Becoming an outcome-centric organization isn’t as straightforward as it might seem, however. The transformation requires manufacturers to redesign every major function in its organization—especially commercial functions charged with defining, selling and servicing value propositions.
For instance, in a traditional, customer-centric organization, marketers identify customer segments across multiple dimensions, then define solutions (a mix of products and services) to meet each segment’s needs. But in an outcome-centric organization, marketers target individual customers. Then they tailor value propositions to each customer in order to deliver an outcome. John Deere, for instance, has been focused on personalizing their offerings to customers by collecting more data from them. The result, or outcome, is that farmers can manage their operations more efficiently and increase crop yields.
For an outcome-centric company to carry out marketing’s promise, sales organizations must know the customer well enough to understand the specific outcomes it seeks. This requires a strong partnership between sales organizations and customers. In the case of an industrial equipment manufacturer selling “uptime” instead of a device, for example, sales needs to work with multiple customer stakeholders to define the service level agreement. This is inherently more complex and requires the sales team to work across its own organization much more closely, especially in areas such as pricing, operations, engineering, customer service, after-sales support and sales operations. Organizations must be prepared to improve or modify selling skills, sales incentives, internal coordination and sales and service processes to make this work right for the customer.

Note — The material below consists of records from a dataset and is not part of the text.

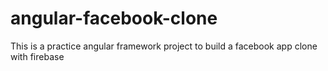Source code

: # angular-facebook-clone
This is a practice angular framework project to build a facebook app clone with firebase
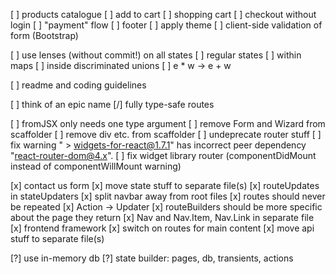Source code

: [ ] products catalogue
  [ ] add to cart
[ ] shopping cart
  [ ] checkout without login
  [ ] "payment" flow
[ ] footer
[ ] apply theme
[ ] client-side validation of form (Bootstrap)

[ ] use lenses (without commit!) on all states
  [ ] regular states
  [ ] within maps
  [ ] inside discriminated unions
[ ] e * w -> e + w

[ ] readme and coding guidelines

[ ] think of an epic name
[/] fully type-safe routes

[ ] fromJSX only needs one type argument
[ ] remove Form and Wizard from scaffolder
[ ] remove div etc. from scaffolder
[ ] undeprecate router stuff
[ ] fix warning " > widgets-for-react@1.7.1" has incorrect peer dependency "react-router-dom@4.x".
[ ] fix widget library router (componentDidMount instead of componentWillMount warning)

[x] contact us form
[x] move state stuff to separate file(s)
[x] routeUpdates in stateUpdaters
[x] split navbar away from root files
[x] routes should never be repeated
[x] Action -> Updater
[x] routeBuilders should be more specific about the page they return
[x] Nav and Nav.Item, Nav.Link in separate file
[x] frontend framework
[x] switch on routes for main content
[x] move api stuff to separate file(s)

[?] use in-memory db
[?] state builder: pages, db, transients, actions

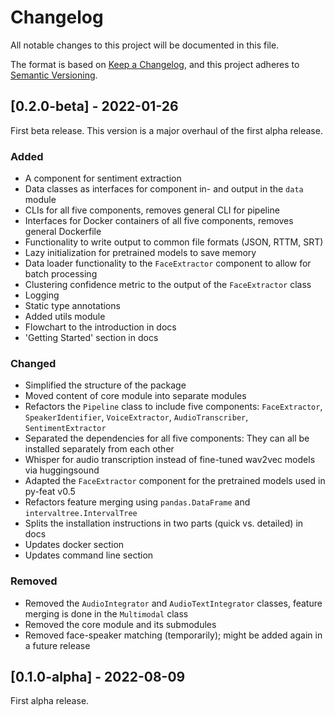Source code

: # Changelog
All notable changes to this project will be documented in this file.

The format is based on [Keep a Changelog](https://keepachangelog.com/en/1.0.0/),
and this project adheres to [Semantic Versioning](https://semver.org/spec/v2.0.0.html).

## [0.2.0-beta] - 2022-01-26

First beta release. This version is a major overhaul of the first alpha release.

### Added

- A component for sentiment extraction
- Data classes as interfaces for component in- and output in the `data` module
- CLIs for all five components, removes general CLI for pipeline
- Interfaces for Docker containers of all five components, removes general Dockerfile
- Functionality to write output to common file formats (JSON, RTTM, SRT)
- Lazy initialization for pretrained models to save memory
- Data loader functionality to the `FaceExtractor` component to allow for batch processing
- Clustering confidence metric to the output of the `FaceExtractor` class
- Logging
- Static type annotations
- Added utils module
- Flowchart to the introduction in docs
- 'Getting Started' section in docs

### Changed

- Simplified the structure of the package
- Moved content of core module into separate modules
- Refactors the `Pipeline` class to include five components: `FaceExtractor`, `SpeakerIdentifier`, `VoiceExtractor`, `AudioTranscriber`, `SentimentExtractor`
- Separated the dependencies for all five components: They can all be installed separately from each other
- Whisper for audio transcription instead of fine-tuned wav2vec models via huggingsound
- Adapted the `FaceExtractor` component for the pretrained models used in py-feat v0.5
- Refactors feature merging using `pandas.DataFrame` and `intervaltree.IntervalTree`
- Splits the installation instructions in two parts (quick vs. detailed) in docs
- Updates docker section
- Updates command line section

### Removed

- Removed the `AudioIntegrator` and `AudioTextIntegrator` classes, feature merging is done in the `Multimodal` class
- Removed the core module and its submodules
- Removed face-speaker matching (temporarily); might be added again in a future release

## [0.1.0-alpha] - 2022-08-09

First alpha release.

Becoming outcome-centric requires more than changes to marketing and sales, however. Product development teams will need to focus on delivering products as a service to enable real-time service level monitoring. This way, engineers and product designers no longer have to make educated guesses about how their products perform in the field, because they can collect actual performance data instead. For instance, Cummins, the leading diesel engine manufacturer, has been gathering real-time performance data of its engines and is using it to identify how engines can be made to work more efficiently. Customers benefit from improved engine uptime and lower maintenance costs. Another advantage of this change: It could help solve a common challenge in industrial manufacturing where customer feedback on product usage fails to make it back from the sales team and other customer-facing staff. Product performance data helps inform future improvements. But just as important, it tends to compress the new product development cycle. Industrial manufacturers may soon have to compete like technology companies, racing to beat the competition to get the next-generation product out the door.
Pricing is another function that has to adapt. While many manufacturers today use a cost-plus or market-based pricing model, pricing in an outcome-centric organization must change to something like price per outcome or usage. This is critical if manufacturers are to capture a greater share of the revenue from the outcomes they help deliver. But for many industrial companies, developing advanced pricing capabilities has not been a priority.

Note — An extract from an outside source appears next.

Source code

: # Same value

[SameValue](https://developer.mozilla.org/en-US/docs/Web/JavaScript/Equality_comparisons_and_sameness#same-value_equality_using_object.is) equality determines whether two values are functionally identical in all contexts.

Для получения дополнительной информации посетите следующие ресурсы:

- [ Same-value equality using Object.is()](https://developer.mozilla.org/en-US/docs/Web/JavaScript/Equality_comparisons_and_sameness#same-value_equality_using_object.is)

After-sales support and customer service are also affected as they increasingly focus on predictive interventions. For example, many equipment manufacturers are automating service scheduling and parts replacement. To deliver outcomes, customer service teams must be tightly integrated with the commercial organization so they can anticipate customer issues and proactively offer solutions (e.g., automatic rerouting of a misplaced delivery). Presently, these functions tend to be siloed from the upstream marketing and sales organizations. This will have to change for many companies seeking to become outcome-centric.

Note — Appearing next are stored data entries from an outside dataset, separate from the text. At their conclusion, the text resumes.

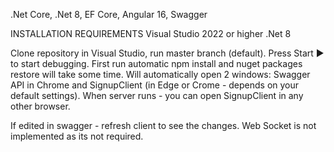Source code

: .Net Core, .Net 8, EF Core, Angular 16, Swagger

INSTALLATION REQUIREMENTS
Visual Studio 2022 or higher
.Net 8

Clone repository in Visual Studio, run master branch (default). Press Start ▶ to start debugging.
First run automatic npm install and nuget packages restore will take some time. 
Will automatically open 2 windows: Swagger API in Chrome and SignupClient (in Edge or Crome - depends on your default settings). 
When server runs - you can open SignupClient in any other browser.

If edited in swagger - refresh client to see the changes. Web Socket is not implemented as its not required.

Finally, the sales operations organization may become bigger and more important. Business intelligence is a strong competency in outcome-centric companies. Wherever they are, such organizations need to gather and analyze multiple streams of real-time customer data so they can identify and recommend improvements. Sales operations may be the logical group to perform this function on top of its traditional role of supporting the sales team.
Becoming an outcome-centric organization is arguably one of the most important strategic decisions your company can make. And it’s becoming more feasible every day, thanks to technology advancements and the Industrial Internet of Things. Without an outcome-centric mindset and operational model, companies risk falling behind. But it involves a foundational shift in organization and culture. Embracing this major undertaking and maintaining the discipline to follow through will likely mean the difference between future success and stagnant survival.